### Exercise prompt
Print the whole listing again exactly as it stands, leaving out any images.

** Opening Supplied records block **

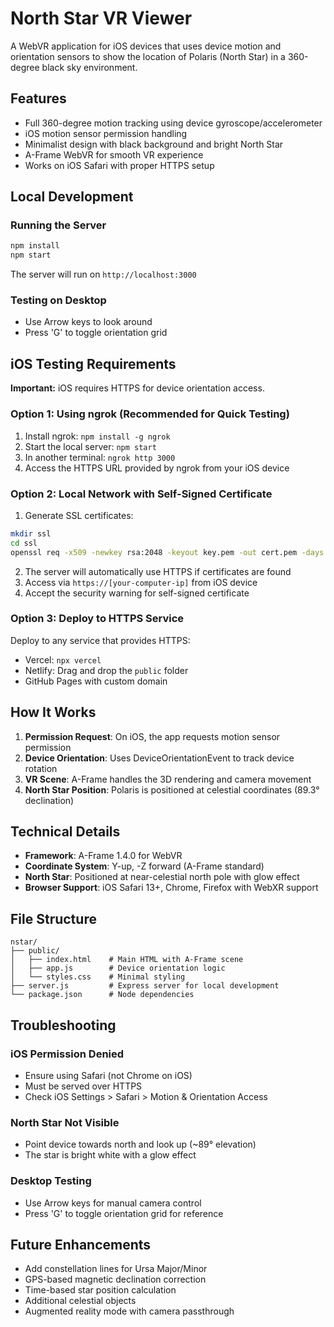 # North Star VR Viewer

A WebVR application for iOS devices that uses device motion and orientation sensors to show the location of Polaris (North Star) in a 360-degree black sky environment.

## Features

- Full 360-degree motion tracking using device gyroscope/accelerometer
- iOS motion sensor permission handling
- Minimalist design with black background and bright North Star
- A-Frame WebVR for smooth VR experience
- Works on iOS Safari with proper HTTPS setup

## Local Development

### Running the Server

```bash
npm install
npm start
```

The server will run on `http://localhost:3000`

### Testing on Desktop

- Use Arrow keys to look around
- Press 'G' to toggle orientation grid

## iOS Testing Requirements

**Important:** iOS requires HTTPS for device orientation access.

### Option 1: Using ngrok (Recommended for Quick Testing)

1. Install ngrok: `npm install -g ngrok`
2. Start the local server: `npm start`
3. In another terminal: `ngrok http 3000`
4. Access the HTTPS URL provided by ngrok from your iOS device

### Option 2: Local Network with Self-Signed Certificate

1. Generate SSL certificates:
```bash
mkdir ssl
cd ssl
openssl req -x509 -newkey rsa:2048 -keyout key.pem -out cert.pem -days 365 -nodes
```

2. The server will automatically use HTTPS if certificates are found
3. Access via `https://[your-computer-ip]` from iOS device
4. Accept the security warning for self-signed certificate

### Option 3: Deploy to HTTPS Service

Deploy to any service that provides HTTPS:
- Vercel: `npx vercel`
- Netlify: Drag and drop the `public` folder
- GitHub Pages with custom domain

## How It Works

1. **Permission Request**: On iOS, the app requests motion sensor permission
2. **Device Orientation**: Uses DeviceOrientationEvent to track device rotation
3. **VR Scene**: A-Frame handles the 3D rendering and camera movement
4. **North Star Position**: Polaris is positioned at celestial coordinates (89.3° declination)

## Technical Details

- **Framework**: A-Frame 1.4.0 for WebVR
- **Coordinate System**: Y-up, -Z forward (A-Frame standard)
- **North Star**: Positioned at near-celestial north pole with glow effect
- **Browser Support**: iOS Safari 13+, Chrome, Firefox with WebXR support

## File Structure

```
nstar/
├── public/
│   ├── index.html    # Main HTML with A-Frame scene
│   ├── app.js        # Device orientation logic
│   └── styles.css    # Minimal styling
├── server.js         # Express server for local development
└── package.json      # Node dependencies
```

## Troubleshooting

### iOS Permission Denied
- Ensure using Safari (not Chrome on iOS)
- Must be served over HTTPS
- Check iOS Settings > Safari > Motion & Orientation Access

### North Star Not Visible
- Point device towards north and look up (~89° elevation)
- The star is bright white with a glow effect

### Desktop Testing
- Use Arrow keys for manual camera control
- Press 'G' to toggle orientation grid for reference

## Future Enhancements

- Add constellation lines for Ursa Major/Minor
- GPS-based magnetic declination correction
- Time-based star position calculation
- Additional celestial objects
- Augmented reality mode with camera passthrough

** Closing Supplied records block **

### Final answer
 # North Star VR Viewer

A WebVR application for iOS devices that uses device motion and orientation sensors to show the location of Polaris (North Star) in a 360-degree black sky environment.

## Features

- Full 360-degree motion tracking using device gyroscope/accelerometer
- iOS motion sensor permission handling
- Minimalist design with black background and bright North Star
- A-Frame WebVR for smooth VR experience
- Works on iOS Safari with proper HTTPS setup

## Local Development

### Running the Server

```bash
npm install
npm start
```

The server will run on `http://localhost:3000`

### Testing on Desktop

- Use Arrow keys to look around
- Press 'G' to toggle orientation grid

## iOS Testing Requirements

**Important:** iOS requires HTTPS for device orientation access.

### Option 1: Using ngrok (Recommended for Quick Testing)

1. Install ngrok: `npm install -g ngrok`
2. Start the local server: `npm start`
3. In another terminal: `ngrok http 3000`
4. Access the HTTPS URL provided by ngrok from your iOS device

### Option 2: Local Network with Self-Signed Certificate

1. Generate SSL certificates:
```bash
mkdir ssl
cd ssl
openssl req -x509 -newkey rsa:2048 -keyout key.pem -out cert.pem -days 365 -nodes
```

2. The server will automatically use HTTPS if certificates are found
3. Access via `https://[your-computer-ip]` from iOS device
4. Accept the security warning for self-signed certificate

### Option 3: Deploy to HTTPS Service

Deploy to any service that provides HTTPS:
- Vercel: `npx vercel`
- Netlify: Drag and drop the `public` folder
- GitHub Pages with custom domain

## How It Works

1. **Permission Request**: On iOS, the app requests motion sensor permission
2. **Device Orientation**: Uses DeviceOrientationEvent to track device rotation
3. **VR Scene**: A-Frame handles the 3D rendering and camera movement
4. **North Star Position**: Polaris is positioned at celestial coordinates (89.3° declination)

## Technical Details

- **Framework**: A-Frame 1.4.0 for WebVR
- **Coordinate System**: Y-up, -Z forward (A-Frame standard)
- **North Star**: Positioned at near-celestial north pole with glow effect
- **Browser Support**: iOS Safari 13+, Chrome, Firefox with WebXR support

## File Structure

```
nstar/
├── public/
│   ├── index.html    # Main HTML with A-Frame scene
│   ├── app.js        # Device orientation logic
│   └── styles.css    # Minimal styling
├── server.js         # Express server for local development
└── package.json      # Node dependencies
```

## Troubleshooting

### iOS Permission Denied
- Ensure using Safari (not Chrome on iOS)
- Must be served over HTTPS
- Check iOS Settings > Safari > Motion & Orientation Access

### North Star Not Visible
- Point device towards north and look up (~89° elevation)
- The star is bright white with a glow effect

### Desktop Testing
- Use Arrow keys for manual camera control
- Press 'G' to toggle orientation grid for reference

## Future Enhancements

- Add constellation lines for Ursa Major/Minor
- GPS-based magnetic declination correction
- Time-based star position calculation
- Additional celestial objects
- Augmented reality mode with camera passthrough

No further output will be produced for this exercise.